> **ASSIGNMENT**: Leave out the pictures and retype exactly the lines from the one with "- 👀 I’m interested" through the end of the records.

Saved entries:
________________________________________
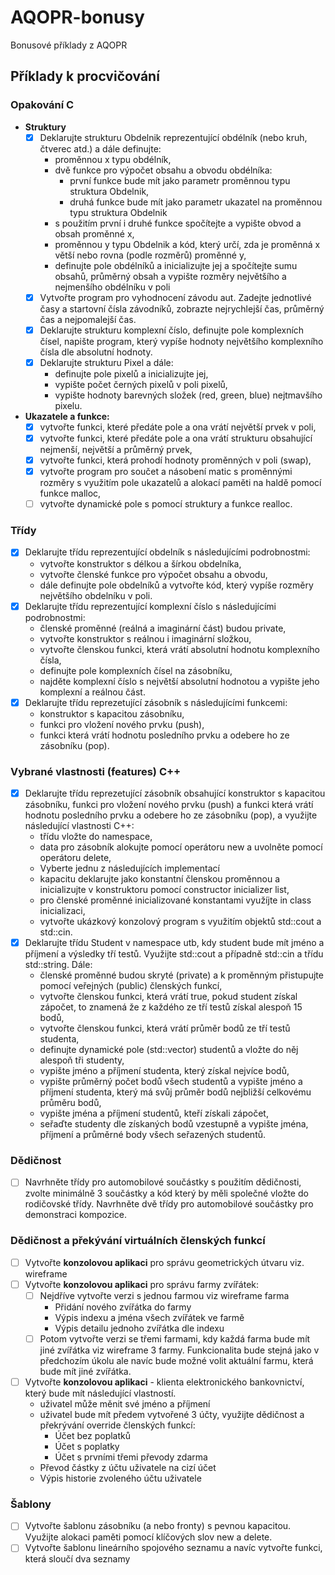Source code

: # AQOPR-bonusy
Bonusové příklady z AQOPR

## Příklady k procvičování

### Opakování C
- **Struktury**
  - [x] Deklarujte strukturu Obdelnik reprezentující obdélník (nebo kruh, čtverec atd.) a dále definujte:
    - proměnnou x typu obdélník,
	- dvě funkce pro výpočet obsahu a obvodu obdélníka:
	  - první funkce bude mít jako parametr proměnnou typu struktura Obdelnik,
	  - druhá funkce bude mít jako parametr ukazatel na proměnnou typu struktura Obdelnik
	- s použitím první i druhé funkce spočítejte a vypište obvod a obsah proměnné x,
	- proměnnou y typu Obdelnik a kód, který určí, zda je proměnná x větší nebo rovna (podle rozměrů) proměnné y,
	- definujte pole obdélníků a inicializujte jej a spočítejte sumu obsahů, průměrný obsah a vypište rozměry největšího a nejmenšího obdélníku v poli
  - [x] Vytvořte program pro vyhodnocení závodu aut. Zadejte jednotlivé časy a startovní čísla závodníků, zobrazte nejrychlejší čas, průměrný čas a nejpomalejší čas.
  - [x] Deklarujte strukturu komplexní číslo, definujte pole komplexních čísel, napište program, který vypíše hodnoty největšího komplexního čísla dle absolutní hodnoty.
  - [x] Deklarujte strukturu Pixel a dále:
	- definujte pole pixelů a inicializujte jej,
	- vypište počet černých pixelů v poli pixelů,
	- vypište hodnoty barevných složek (red, green, blue) nejtmavšího pixelu.
- **Ukazatele a funkce:**
  - [x] vytvořte funkci, které předáte pole a ona vrátí největší prvek v poli,
  - [x] vytvořte funkci, které předáte pole a ona vrátí strukturu obsahující nejmenší, největší a průměrný prvek,
  - [x] vytvořte funkci, která prohodí hodnoty proměnných v poli (swap),
  - [x] vytvořte program pro součet a násobení matic s proměnnými rozměry s využitím pole ukazatelů a alokací paměti na haldě pomocí funkce malloc,
  - [ ] vytvořte dynamické pole s pomocí struktury a funkce realloc.

### Třídy
- [x] Deklarujte třídu reprezentující obdelník s následujícími podrobnostmi:
  - vytvořte konstruktor s délkou a šírkou obdelníka,
  - vytvořte členské funkce pro výpočet obsahu a obvodu,
  - dále definujte pole obdelníků a vytvořte kód, který vypíše rozměry největšího obdelníku v poli.
- [x] Deklarujte třídu reprezentující komplexní číslo s následujícími podrobnostmi:
  - členské proměnné (reálná a imaginární část) budou private,
  - vytvořte konstruktor s reálnou i imaginární složkou,
  - vytvořte členskou funkci, která vrátí absolutní hodnotu komplexního čísla,
  - definujte pole komplexních čísel na zásobníku,
  - najděte komplexní číslo s největší absolutní hodnotou a vypište jeho komplexní a reálnou část.
- [x] Deklarujte třídu reprezetující zásobník s následujícími funkcemi:
  - konstruktor s kapacitou zásobníku,
  - funkci pro vložení nového prvku (push),
  - funkci která vrátí hodnotu posledního prvku a odebere ho ze zásobníku (pop).

### Vybrané vlastnosti (features) C++
- [x] Deklarujte třídu reprezetující zásobník obsahující konstruktor s kapacitou zásobníku, funkci pro vložení nového prvku (push) a funkci která vrátí hodnotu posledního prvku a odebere ho ze zásobníku (pop), a využijte následující vlastnosti C++:
  - třídu vložte do namespace,
  - data pro zásobník alokujte pomocí operátoru new a uvolněte pomocí operátoru delete,
  - Vyberte jednu z následujících implementací
  - kapacitu deklarujte jako konstantní členskou proměnnou a inicializujte v konstruktoru pomocí constructor inicializer list,
  - pro členské proměnné inicializované konstantami využíjte in class inicializaci,
  - vytvořte ukázkový konzolový program s využitím objektů std::cout a std::cin.
- [x] Deklarujte třídu Student v namespace utb, kdy student bude mít jméno a příjmení a výsledky tří testů. Využijte std::cout a případně std::cin a třídu std::string. Dále:
  - členské proměnné budou skryté (private) a k proměnným přistupujte pomocí veřejných (public) členských funkcí,
  - vytvořte členskou funkci, která vrátí true, pokud student získal zápočet, to znamená že z každého ze tří testů získal alespoň 15 bodů,
  - vytvořte členskou funkci, která vrátí průměr bodů ze tří testů studenta,
  - definujte dynamické pole (std::vector) studentů a vložte do něj alespoň tři studenty,
  - vypište jméno a příjmení studenta, který získal nejvíce bodů,
  - vypište průměrný počet bodů všech studentů a vypište jméno a příjmení studenta, který má svůj průměr bodů nejbližší celkovému průměru bodů,
  - vypište jména a příjmení studentů, kteří získali zápočet,
  - seřaďte studenty dle získaných bodů vzestupně a vypište jména, příjmení a průměrné body všech seřazených studentů.

### Dědičnost
- [ ] Navrhněte třídy pro automobilové součástky s použitím dědičnosti, zvolte minimálně 3 součástky a kód který by měli společné vložte do rodičovské třídy. Navrhněte dvě třídy pro automobilové součástky pro demonstraci kompozice.

### Dědičnost a překývání virtuálních členských funkcí
- [ ] Vytvořte **konzolovou aplikaci** pro správu geometrických útvaru viz. wireframe
- [ ] Vytvořte **konzolovou aplikaci** pro správu farmy zvířátek:
  - [ ] Nejdříve vytvořte verzi s jednou farmou viz wireframe farma
    - Přidání nového zvířátka do farmy
    - Výpis indexu a jména všech zvířátek ve farmě
    - Výpis detailu jednoho zvířátka dle indexu
  - [ ] Potom vytvořte verzi se třemi farmami, kdy každá farma bude mít jiné zvířátka viz wireframe 3 farmy. Funkcionalita bude stejná jako v předchozím úkolu ale navíc bude možné volit aktuální farmu, která bude mít jiné zvířátka.
- [ ] Vytvořte **konzolovou aplikaci** - klienta elektronického bankovnictví, který bude mít následující vlastností.
  - uživatel může měnit své jméno a příjmení
  - uživatel bude mít předem vytvořené 3 účty, využijte dědičnost a překrývání override členských funkcí:
    - Účet bez poplatků
    - Účet s poplatky
    - Účet s prvními třemi převody zdarma
  - Převod částky z účtu uživatele na cizí účet
  - Výpis historie zvoleného účtu uživatele

### Šablony
- [ ] Vytvořte šablonu zásobníku (a nebo fronty) s pevnou kapacitou. Využijte alokaci paměti pomocí klíčových slov new a delete.
- [ ] Vytvořte šablonu lineárního spojového seznamu a navíc vytvořte funkci, která sloučí dva seznamy
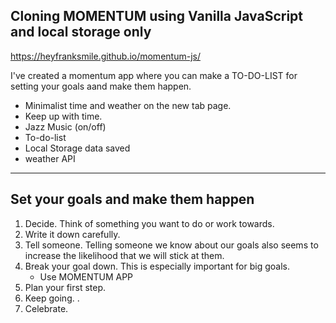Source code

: ## Cloning MOMENTUM using Vanilla JavaScript and local storage only

https://heyfranksmile.github.io/momentum-js/

I've created a momentum app where you can make a TO-DO-LIST for setting your goals aand make them happen. 

* Minimalist time and weather on the new tab page.
* Keep up with time. 
* Jazz Music (on/off)
* To-do-list
* Local Storage data saved
* weather API

----
## Set your goals and make them happen
>
1. Decide. Think of something you want to do or work towards. 
2. Write it down carefully. 
3. Tell someone. Telling someone we know about our goals also seems to increase the likelihood that we will stick at them.
4. Break your goal down. This is especially important for big goals. 
   * Use MOMENTUM APP
5. Plan your first step. 
6. Keep going. .
7. Celebrate.
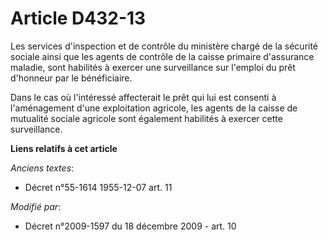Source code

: # Article D432-13

Les services d'inspection et de contrôle du ministère chargé de la sécurité sociale ainsi que les agents de contrôle de la
caisse primaire d'assurance maladie, sont habilités à exercer une surveillance sur l'emploi du prêt d'honneur par le
bénéficiaire.

Dans le cas où l'intéressé affecterait le prêt qui lui est consenti à l'aménagement d'une exploitation agricole, les agents
de la caisse de mutualité sociale agricole sont également habilités à exercer cette surveillance.

**Liens relatifs à cet article**

_Anciens textes_:

  - Décret n°55-1614 1955-12-07 art. 11

_Modifié par_:

  - Décret n°2009-1597 du 18 décembre 2009 - art. 10
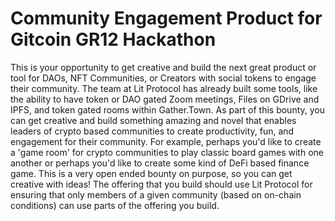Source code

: # Community Engagement Product for Gitcoin GR12 Hackathon

This is your opportunity to get creative and build the next great product or tool for DAOs, NFT Communities, or Creators with social tokens to engage their community. The team at Lit Protocol has already built some tools, like the ability to have token or DAO gated Zoom meetings, Files on GDrive and IPFS, and token gated rooms within Gather.Town. As part of this bounty, you can get creative and build something amazing and novel that enables leaders of crypto based communities to create productivity, fun, and engagement for their community. For example, perhaps you'd like to create a 'game room' for crypto communities to play classic board games with one another or perhaps you'd like to create some kind of DeFi based finance game. This is a very open ended bounty on purpose, so you can get creative with ideas! The offering that you build should use Lit Protocol for ensuring that only members of a given community (based on on-chain conditions) can use parts of the offering you build.

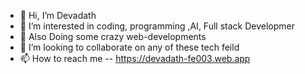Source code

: - 👋 Hi, I’m Devadath
- 👀 I’m interested in coding, programming ,AI, Full stack Developmer
- 🤖 Also Doing some crazy web-developments 
- 💞️ I’m looking to collaborate on any of these tech feild
- 📫 How to reach me -- https://devadath-fe003.web.app
<!---
Drluttapi/Drluttapi is a ✨ special ✨ repository because its `README.md` (this file) appears on your GitHub profile.
You can click the Preview link to take a look at your changes.
--->

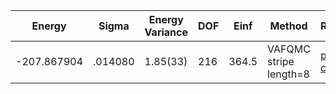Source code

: | Energy      | Sigma   | Energy Variance | DOF | Einf  | Method                 | Reference |
|-------------|---------|-----------------|-----|-------|------------------------|-----------|
| -207.867904 | .014080 | 1.85(33)        | 216 | 364.5 | VAFQMC stripe length=8 | [paper](https://journals.aps.org/prb/abstract/10.1103/PhysRevB.107.115133) [code](git-scm.sissa.it:TurboLattice/HST_AAD/example/16x16/U8/stripel8doping1su8m4/b1.3n/pbc) |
________________________________________
> **ANSWER SECTION**:
- 👀 I’m interested in coding, programming ,AI, Full stack Developmer
- 🤖 Also Doing some crazy web-developments 
- 💞️ I’m looking to collaborate on any of these tech feild
- 📫 How to reach me -- https://devadath-fe003.web.app
<!---
Drluttapi/Drluttapi is a ✨ special ✨ repository because its `README.md` (this file) appears on your GitHub profile.
You can click the Preview link to take a look at your changes.
--->

Source code

: | Energy      | Sigma   | Energy Variance | DOF | Einf  | Method                 | Reference |
|-------------|---------|-----------------|-----|-------|------------------------|-----------|
| -207.867904 | .014080 | 1.85(33)        | 216 | 364.5 | VAFQMC stripe length=8 | [paper](https://journals.aps.org/prb/abstract/10.1103/PhysRevB.107.115133) [code](git-scm.sissa.it:TurboLattice/HST_AAD/example/16x16/U8/stripel8doping1su8m4/b1.3n/pbc) |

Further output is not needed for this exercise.